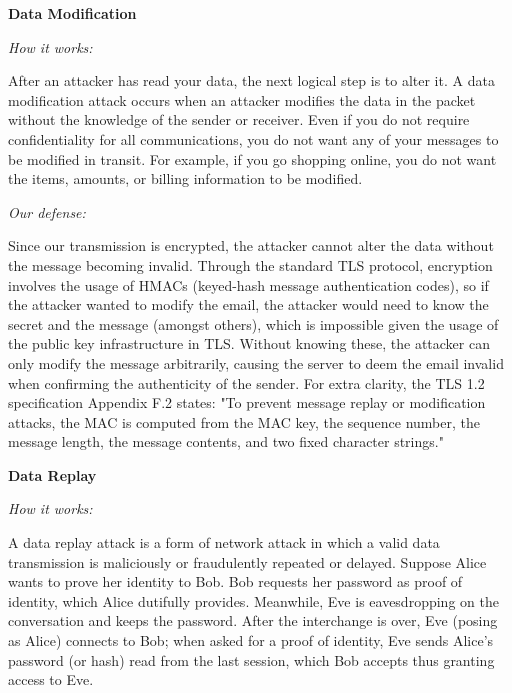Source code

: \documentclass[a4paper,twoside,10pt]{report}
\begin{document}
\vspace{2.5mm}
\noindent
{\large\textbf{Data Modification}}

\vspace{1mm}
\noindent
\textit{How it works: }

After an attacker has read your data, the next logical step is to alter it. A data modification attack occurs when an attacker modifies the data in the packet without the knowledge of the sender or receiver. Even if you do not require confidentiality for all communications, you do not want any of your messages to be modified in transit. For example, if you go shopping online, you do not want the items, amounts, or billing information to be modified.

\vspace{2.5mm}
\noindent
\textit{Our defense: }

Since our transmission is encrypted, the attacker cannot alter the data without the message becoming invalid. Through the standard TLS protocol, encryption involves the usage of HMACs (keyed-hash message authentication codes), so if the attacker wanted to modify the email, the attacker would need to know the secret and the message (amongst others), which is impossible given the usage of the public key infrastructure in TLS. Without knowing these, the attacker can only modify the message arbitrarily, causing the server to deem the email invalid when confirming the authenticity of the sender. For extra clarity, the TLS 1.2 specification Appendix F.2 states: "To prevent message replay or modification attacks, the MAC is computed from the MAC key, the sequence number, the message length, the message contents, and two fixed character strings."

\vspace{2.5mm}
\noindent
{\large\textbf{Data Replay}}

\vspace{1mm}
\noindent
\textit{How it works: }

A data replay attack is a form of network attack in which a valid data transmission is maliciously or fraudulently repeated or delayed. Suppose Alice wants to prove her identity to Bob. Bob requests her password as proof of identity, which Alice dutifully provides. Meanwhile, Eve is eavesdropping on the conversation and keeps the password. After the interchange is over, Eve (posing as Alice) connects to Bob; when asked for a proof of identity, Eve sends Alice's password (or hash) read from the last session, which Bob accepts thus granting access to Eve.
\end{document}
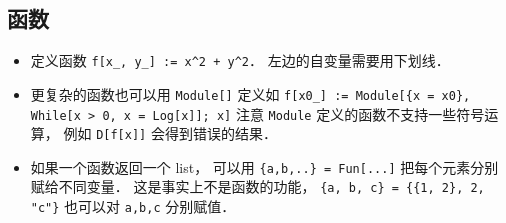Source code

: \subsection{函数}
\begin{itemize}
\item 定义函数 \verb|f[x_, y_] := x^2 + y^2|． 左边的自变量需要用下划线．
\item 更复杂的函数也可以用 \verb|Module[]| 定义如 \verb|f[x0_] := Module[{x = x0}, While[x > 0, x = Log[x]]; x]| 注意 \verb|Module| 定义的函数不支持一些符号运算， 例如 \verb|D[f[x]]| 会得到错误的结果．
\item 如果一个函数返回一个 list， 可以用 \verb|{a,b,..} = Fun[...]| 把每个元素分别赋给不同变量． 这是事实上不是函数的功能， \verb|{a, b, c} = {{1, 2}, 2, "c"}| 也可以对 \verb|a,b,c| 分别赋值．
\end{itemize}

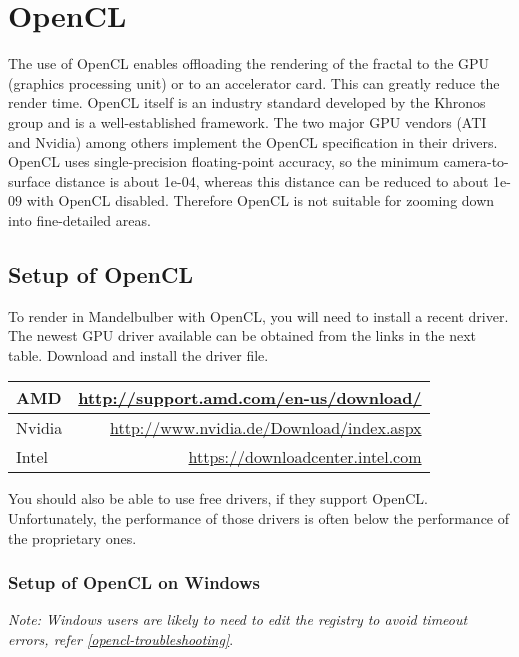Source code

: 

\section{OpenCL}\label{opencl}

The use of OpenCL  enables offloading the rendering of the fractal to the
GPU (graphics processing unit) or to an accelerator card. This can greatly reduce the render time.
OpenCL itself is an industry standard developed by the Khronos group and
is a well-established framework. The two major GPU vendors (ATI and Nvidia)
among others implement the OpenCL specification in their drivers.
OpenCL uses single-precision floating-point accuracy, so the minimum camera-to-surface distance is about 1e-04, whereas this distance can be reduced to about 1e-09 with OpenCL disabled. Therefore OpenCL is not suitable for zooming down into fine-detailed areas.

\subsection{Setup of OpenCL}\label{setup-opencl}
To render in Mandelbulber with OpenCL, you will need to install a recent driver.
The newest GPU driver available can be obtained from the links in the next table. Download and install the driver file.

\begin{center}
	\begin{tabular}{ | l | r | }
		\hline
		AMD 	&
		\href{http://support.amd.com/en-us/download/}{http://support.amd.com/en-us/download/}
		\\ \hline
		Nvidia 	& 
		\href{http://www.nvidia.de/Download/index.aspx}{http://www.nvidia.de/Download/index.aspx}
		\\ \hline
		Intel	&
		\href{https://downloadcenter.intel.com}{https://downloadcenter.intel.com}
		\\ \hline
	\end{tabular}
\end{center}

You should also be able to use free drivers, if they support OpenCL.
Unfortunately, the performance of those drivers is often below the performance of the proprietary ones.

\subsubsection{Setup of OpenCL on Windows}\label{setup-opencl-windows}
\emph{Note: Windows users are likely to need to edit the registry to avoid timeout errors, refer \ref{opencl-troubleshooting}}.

+===+

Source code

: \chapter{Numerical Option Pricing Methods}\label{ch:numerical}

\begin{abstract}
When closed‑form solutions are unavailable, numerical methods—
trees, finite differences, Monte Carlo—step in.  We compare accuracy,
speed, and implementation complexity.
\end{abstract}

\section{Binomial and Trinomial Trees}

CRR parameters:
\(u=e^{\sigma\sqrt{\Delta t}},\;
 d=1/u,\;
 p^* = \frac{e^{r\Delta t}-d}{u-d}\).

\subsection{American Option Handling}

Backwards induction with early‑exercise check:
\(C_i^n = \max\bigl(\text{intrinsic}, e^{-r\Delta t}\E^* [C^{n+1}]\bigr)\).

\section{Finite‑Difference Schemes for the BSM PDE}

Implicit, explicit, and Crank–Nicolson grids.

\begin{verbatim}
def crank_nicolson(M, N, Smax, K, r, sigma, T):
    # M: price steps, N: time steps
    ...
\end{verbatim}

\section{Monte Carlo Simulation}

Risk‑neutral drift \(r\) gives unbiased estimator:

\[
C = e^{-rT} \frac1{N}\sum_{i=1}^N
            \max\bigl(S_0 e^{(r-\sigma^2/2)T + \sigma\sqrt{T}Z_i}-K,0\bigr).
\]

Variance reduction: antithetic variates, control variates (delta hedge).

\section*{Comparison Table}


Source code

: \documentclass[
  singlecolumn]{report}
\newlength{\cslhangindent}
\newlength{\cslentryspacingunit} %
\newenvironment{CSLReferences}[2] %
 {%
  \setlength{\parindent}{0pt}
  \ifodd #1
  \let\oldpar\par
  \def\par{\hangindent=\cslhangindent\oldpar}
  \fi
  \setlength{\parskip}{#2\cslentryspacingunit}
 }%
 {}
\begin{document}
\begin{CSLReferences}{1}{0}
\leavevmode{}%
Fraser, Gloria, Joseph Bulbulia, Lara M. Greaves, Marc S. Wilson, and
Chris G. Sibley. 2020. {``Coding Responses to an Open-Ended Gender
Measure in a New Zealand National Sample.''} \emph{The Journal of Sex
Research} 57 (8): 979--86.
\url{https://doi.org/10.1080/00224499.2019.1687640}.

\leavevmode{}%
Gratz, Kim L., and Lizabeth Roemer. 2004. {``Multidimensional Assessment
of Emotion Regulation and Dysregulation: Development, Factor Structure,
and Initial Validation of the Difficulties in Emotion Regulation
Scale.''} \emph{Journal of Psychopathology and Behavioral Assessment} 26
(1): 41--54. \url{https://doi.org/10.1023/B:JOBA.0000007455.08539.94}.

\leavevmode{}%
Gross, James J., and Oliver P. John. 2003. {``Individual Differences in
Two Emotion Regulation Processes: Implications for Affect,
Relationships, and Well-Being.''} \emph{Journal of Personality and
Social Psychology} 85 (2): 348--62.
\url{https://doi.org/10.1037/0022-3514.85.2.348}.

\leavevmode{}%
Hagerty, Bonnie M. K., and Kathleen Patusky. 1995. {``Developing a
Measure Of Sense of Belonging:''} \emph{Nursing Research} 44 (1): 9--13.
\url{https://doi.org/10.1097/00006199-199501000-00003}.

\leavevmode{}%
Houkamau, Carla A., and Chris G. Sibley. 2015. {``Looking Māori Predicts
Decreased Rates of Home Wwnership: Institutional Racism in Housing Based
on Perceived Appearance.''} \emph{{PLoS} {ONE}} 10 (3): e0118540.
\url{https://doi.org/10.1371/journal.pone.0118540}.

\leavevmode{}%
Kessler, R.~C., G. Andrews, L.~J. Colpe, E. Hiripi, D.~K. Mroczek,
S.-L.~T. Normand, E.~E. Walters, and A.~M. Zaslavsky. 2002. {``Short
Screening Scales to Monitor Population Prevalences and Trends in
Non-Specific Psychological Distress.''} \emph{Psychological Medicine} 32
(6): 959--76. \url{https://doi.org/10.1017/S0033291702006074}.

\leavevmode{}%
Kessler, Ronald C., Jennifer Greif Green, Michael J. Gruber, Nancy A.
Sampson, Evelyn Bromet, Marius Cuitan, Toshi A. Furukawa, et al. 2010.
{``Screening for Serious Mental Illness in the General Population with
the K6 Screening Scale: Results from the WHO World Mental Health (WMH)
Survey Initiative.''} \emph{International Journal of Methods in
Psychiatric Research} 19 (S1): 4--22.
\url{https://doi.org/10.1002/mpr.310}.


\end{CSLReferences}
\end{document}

+===+

**ABOUT THIS TASK**
What you give back must be the stretch above, starting at the line with "The newest GPU" and ending at the line with "Windows users are", copied exactly.

**EXERCISE ANSWER**
The newest GPU driver available can be obtained from the links in the next table. Download and install the driver file.

\begin{center}
	\begin{tabular}{ | l | r | }
		\hline
		AMD 	&
		\href{http://support.amd.com/en-us/download/}{http://support.amd.com/en-us/download/}
		\\ \hline
		Nvidia 	& 
		\href{http://www.nvidia.de/Download/index.aspx}{http://www.nvidia.de/Download/index.aspx}
		\\ \hline
		Intel	&
		\href{https://downloadcenter.intel.com}{https://downloadcenter.intel.com}
		\\ \hline
	\end{tabular}
\end{center}

You should also be able to use free drivers, if they support OpenCL.
Unfortunately, the performance of those drivers is often below the performance of the proprietary ones.

\subsubsection{Setup of OpenCL on Windows}\label{setup-opencl-windows}
\emph{Note: Windows users are likely to need to edit the registry to avoid timeout errors, refer \ref{opencl-troubleshooting}}.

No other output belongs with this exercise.